Tony Soprano, played by the late James Gandolfini, may have been the one who squeezed the life out of his “nephew” with two fingers, but it was on the orders of Alan Taylor, the director of the episode, “Kennedy and Heidi.” In the mob, the legendary Umberto “Albert” Anastasia, who co-founded Murder, Inc., was known as the Lord High Executioner. Taylor has no such designation, but he has been the resident assassin on HBO. When The Sopranos’ last underboss, Bobby “Bacala” Baccalieri (Steve Schirripa), got shot while waiting for the model “Blue Comet” train to make the last trip from New York to Atlantic City, Taylor is the one who derailed him.
Taylor guided the tortured and disfigured Pearl through her suicide during “Nights in Ballygran,” the pilot episode of Boardwalk Empire. Taylor was also dealing from the bottom of the deck when Jack McCall (Garret Dillahunt) shot Wild Bill Hickok (Keith Carradine) in the back of the head when he was playing cards in Nuttal & Mann’s Saloon in Deadwood. Wild Bill folded while holding aces and eights, the “Dead Man’s Hand.”
He also lopped off the head of the popular and seemingly indestructible Ned Stark (Sean Bean) on Game of Thrones.
“As an episodic director, you never quite know what you’re going to get when you go in,” Taylor tells Den of Geek. “When you see you’re killing a major character, it is like you won the lottery. When I got to do Ned Stark, that was great.”
While speaking about his latest film, The Many Saints of Newark, death is a recurring subject, and one which never comes expectedly. The director knows the secret of an epic death scene often lies in underplay.
“Maybe I’m just perverse in my head, but one of the guiding things for doing something like the Ned Stark death was to deliberately shoot it in a kind of mundane way,” Taylor says. “I wanted the angle that, where his head gets chopped off, to be a coverage angle that we’ve already been using.

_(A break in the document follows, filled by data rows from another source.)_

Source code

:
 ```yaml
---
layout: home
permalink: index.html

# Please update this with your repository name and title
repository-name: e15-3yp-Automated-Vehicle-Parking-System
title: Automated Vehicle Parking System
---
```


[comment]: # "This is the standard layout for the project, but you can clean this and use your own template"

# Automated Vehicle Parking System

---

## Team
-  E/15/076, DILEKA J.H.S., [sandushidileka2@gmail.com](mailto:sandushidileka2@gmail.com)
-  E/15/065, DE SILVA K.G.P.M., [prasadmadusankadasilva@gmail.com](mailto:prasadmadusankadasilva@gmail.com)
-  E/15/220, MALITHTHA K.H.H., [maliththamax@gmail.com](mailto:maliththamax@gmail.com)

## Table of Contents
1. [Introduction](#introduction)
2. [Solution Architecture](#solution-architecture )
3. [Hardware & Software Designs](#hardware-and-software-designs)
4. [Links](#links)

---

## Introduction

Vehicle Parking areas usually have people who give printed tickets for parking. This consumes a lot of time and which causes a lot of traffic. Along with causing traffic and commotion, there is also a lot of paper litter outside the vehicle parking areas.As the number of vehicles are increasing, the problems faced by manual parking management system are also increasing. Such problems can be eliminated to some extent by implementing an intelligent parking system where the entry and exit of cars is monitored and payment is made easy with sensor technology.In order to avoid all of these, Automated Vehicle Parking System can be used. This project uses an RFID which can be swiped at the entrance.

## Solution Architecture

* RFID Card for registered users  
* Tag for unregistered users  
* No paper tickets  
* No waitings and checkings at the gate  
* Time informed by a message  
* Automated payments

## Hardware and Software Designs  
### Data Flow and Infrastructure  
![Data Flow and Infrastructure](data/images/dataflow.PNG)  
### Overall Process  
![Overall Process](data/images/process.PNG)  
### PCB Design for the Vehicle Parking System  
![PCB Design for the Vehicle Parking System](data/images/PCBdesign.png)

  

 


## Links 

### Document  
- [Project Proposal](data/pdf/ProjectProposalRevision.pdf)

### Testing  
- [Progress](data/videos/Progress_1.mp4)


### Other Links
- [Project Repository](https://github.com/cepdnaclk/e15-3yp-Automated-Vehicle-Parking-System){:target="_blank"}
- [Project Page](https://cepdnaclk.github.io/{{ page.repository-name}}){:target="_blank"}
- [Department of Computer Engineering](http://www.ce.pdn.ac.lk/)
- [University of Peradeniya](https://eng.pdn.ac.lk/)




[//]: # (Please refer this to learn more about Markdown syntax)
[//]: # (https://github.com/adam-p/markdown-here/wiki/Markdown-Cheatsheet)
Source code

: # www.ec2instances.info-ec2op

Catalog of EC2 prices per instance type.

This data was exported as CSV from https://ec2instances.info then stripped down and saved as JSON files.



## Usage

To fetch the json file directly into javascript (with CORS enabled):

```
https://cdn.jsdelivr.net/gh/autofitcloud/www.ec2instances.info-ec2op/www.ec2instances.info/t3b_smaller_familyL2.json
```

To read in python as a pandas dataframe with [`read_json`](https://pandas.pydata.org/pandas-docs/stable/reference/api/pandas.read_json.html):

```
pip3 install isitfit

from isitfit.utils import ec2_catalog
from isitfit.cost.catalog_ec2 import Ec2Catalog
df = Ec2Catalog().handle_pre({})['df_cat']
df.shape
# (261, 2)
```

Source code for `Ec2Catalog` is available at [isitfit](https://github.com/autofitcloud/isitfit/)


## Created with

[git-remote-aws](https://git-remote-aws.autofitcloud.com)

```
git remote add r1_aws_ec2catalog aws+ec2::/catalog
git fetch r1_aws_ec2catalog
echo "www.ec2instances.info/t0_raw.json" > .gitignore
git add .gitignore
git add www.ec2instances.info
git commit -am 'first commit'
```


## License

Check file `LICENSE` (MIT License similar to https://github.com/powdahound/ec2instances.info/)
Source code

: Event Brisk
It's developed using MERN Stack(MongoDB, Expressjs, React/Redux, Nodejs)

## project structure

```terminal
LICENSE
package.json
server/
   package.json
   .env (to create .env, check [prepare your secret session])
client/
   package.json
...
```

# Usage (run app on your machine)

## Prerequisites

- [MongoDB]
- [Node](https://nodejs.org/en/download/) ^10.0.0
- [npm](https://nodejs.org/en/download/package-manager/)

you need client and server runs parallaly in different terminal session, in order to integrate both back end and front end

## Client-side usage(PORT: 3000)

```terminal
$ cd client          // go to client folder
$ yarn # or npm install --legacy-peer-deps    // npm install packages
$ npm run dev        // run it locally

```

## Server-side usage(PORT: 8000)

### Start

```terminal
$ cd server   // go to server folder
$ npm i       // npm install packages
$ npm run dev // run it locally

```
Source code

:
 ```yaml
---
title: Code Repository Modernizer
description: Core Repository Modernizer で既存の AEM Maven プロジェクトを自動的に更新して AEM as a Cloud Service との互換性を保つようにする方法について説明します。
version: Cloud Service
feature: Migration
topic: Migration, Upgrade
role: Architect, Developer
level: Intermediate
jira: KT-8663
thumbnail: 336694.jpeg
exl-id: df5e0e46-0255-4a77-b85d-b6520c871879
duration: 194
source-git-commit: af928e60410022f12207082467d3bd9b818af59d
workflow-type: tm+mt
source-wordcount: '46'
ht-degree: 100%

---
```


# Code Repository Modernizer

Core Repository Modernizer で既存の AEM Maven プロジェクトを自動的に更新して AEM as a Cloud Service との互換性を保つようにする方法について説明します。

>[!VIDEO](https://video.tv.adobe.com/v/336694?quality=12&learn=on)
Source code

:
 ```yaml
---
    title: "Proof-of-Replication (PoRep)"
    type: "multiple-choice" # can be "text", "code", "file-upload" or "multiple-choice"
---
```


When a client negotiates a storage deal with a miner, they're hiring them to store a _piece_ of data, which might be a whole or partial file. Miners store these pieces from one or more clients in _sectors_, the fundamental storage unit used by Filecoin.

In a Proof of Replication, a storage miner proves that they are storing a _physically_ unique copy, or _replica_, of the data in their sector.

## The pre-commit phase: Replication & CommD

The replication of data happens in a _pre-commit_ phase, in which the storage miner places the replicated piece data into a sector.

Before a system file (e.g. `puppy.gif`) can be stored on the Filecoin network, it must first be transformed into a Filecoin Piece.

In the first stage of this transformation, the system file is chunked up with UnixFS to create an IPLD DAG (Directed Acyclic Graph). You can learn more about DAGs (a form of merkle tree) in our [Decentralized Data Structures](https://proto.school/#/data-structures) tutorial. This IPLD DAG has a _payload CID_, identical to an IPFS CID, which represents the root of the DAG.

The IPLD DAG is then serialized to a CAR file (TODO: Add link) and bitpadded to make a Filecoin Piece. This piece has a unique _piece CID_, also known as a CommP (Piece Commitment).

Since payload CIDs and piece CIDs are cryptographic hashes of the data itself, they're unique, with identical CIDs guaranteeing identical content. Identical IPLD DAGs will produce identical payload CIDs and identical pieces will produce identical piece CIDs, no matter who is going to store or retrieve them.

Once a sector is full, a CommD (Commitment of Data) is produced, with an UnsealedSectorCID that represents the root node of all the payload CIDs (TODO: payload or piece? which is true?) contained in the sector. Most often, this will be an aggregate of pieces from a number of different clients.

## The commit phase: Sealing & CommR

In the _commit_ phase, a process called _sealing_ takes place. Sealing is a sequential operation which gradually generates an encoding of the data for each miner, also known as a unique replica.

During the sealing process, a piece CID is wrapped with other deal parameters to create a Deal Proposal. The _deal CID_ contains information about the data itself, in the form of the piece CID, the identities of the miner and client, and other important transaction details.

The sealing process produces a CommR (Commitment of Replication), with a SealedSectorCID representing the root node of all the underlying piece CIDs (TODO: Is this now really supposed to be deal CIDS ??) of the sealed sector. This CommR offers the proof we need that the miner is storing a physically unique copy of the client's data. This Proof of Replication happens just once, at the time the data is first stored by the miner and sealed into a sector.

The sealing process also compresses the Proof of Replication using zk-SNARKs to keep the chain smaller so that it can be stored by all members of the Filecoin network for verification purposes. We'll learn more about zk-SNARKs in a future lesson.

No special, heightened dramatic angles for the big event.”
The commonplace vantage point of the ground also played specifically to an audience unaccustomed to the shock value of entertainment rule-breaking.
“I think a lot of people watched that scene, not ready to believe that he was going to die because they knew he was the main character,” Taylor says. “Of course, anybody who read the novels knew what was coming at some point, but a lot of people thought, ‘Okay, got it, a big TV show, here is the main character.’ So, I was trying not to telegraph the inevitable or to overdramatize it. In that one, I was actually shooting his coverage almost like it was a conversation.”
But some epic deaths call for a larger cinematic scope. When capturing the end of a dictatorship in one of the most heavily documented periods in history for the HBO series Rome, Taylor, a former history professor, used every frame of reference at his disposal.
“When I killed Caesar [Ciarán Hinds], I just tried to do it with historical accuracy,” Taylor says. “We did all this research about who stabbed him when and where, and tried to match the reality of that gruesome killing. There are few ways they’re worse to go than being stabbed to death by a bunch of people you know. And trying to capture that feeling and just be true to it, I probably got stylized with that a bit more, remembering the select top shots and slow-motion, and things, but every death is different.”
There are deaths galore in The Many Saints of Newark. People die in fires, crossfires, and in the undertow during a sunny day at the beach. Taylor made his bones a long time ago, he got his button and he still delivers.The Many Saints of Newark premieres in theaters and on HBO Max Friday, Oct. 1.